Do you have some time tomorrow to very spontaneoulsy have a Skype call with us during the Circular Textile Challenge to explain us a bit about your project (15min), followed by a short Q&A (another 15min)? I know it is very short notice… but maybe you could manage to join? E.g. tomorrow, Friday from 16.00 to 16.30? If not tomorrow, maybe Saturday?

In any case, we are very happy if you send us some more information about your innovations!

You may send me an email to sophia@interloom.org. My skype name is sophia-ina.

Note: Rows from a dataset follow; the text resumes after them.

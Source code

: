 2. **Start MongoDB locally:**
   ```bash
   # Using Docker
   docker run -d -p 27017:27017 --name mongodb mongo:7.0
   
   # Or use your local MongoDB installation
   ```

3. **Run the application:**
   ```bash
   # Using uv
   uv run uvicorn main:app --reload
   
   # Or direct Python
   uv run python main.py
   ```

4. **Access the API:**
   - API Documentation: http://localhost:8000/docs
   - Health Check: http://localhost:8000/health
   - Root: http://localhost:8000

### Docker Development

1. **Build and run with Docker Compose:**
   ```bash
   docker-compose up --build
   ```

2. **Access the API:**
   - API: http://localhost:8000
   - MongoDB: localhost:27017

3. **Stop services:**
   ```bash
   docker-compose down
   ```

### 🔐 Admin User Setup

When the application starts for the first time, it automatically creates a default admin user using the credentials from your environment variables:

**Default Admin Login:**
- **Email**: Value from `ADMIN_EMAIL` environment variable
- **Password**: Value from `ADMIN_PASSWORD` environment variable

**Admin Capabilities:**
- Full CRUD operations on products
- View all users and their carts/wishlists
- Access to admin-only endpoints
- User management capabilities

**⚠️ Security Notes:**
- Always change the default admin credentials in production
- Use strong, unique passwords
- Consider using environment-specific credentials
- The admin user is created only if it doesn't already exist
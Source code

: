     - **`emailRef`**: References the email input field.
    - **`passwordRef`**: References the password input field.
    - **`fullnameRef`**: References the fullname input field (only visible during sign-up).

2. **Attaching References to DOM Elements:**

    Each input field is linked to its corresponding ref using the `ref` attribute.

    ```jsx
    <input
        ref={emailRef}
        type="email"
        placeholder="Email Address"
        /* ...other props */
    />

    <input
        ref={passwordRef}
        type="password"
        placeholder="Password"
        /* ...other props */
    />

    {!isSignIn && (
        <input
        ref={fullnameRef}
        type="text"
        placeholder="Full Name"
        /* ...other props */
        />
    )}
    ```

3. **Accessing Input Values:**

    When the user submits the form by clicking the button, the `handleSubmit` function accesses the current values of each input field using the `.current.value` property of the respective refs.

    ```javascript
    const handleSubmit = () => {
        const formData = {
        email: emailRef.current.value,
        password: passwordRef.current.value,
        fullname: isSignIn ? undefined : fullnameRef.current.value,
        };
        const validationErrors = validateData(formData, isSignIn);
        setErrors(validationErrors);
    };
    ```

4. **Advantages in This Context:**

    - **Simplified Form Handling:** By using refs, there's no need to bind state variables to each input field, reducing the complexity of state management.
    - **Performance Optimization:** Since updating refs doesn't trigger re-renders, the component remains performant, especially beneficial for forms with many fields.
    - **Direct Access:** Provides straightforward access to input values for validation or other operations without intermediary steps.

I am looking very much forward to hear from you!

Best regards,
Sophia

Hi Gien,
So glad to see some talk about hemp here. Doing fablab london this wkend. Great experience. I get many updates from following Tony, about lovely hemp. I would like to get involved in any open source projects you do with hemp or other natural fibres.
Cheers,
Sagar

Hi Sophia,

We got so busy yesterday locally, we didn’t have time to call you. Tony was here yesterday but probably not in today but we may still be able to hangout remotely with him. Let me know if you are open for a call today.

Hey Erik, great product! Is anyone using this to design in South Africa or Africa? Can we introduce it here?

What does the recycling supply chain look like? If this is used for manufacturing here, could the entire supply chain be established in South Africa without having to ship back to EU?

Thanks!

Hi Gien,
we have a very busy schedule here during the Circular Textile Challenge Berlin. So we would prefer to talk to Toni after the challenge when we have some more time…
Have a good, interesting day!

Hi Sophia!
Let’s talk after the event! I have some ideas for some other circular products that I would like to develop based around innovative textile design.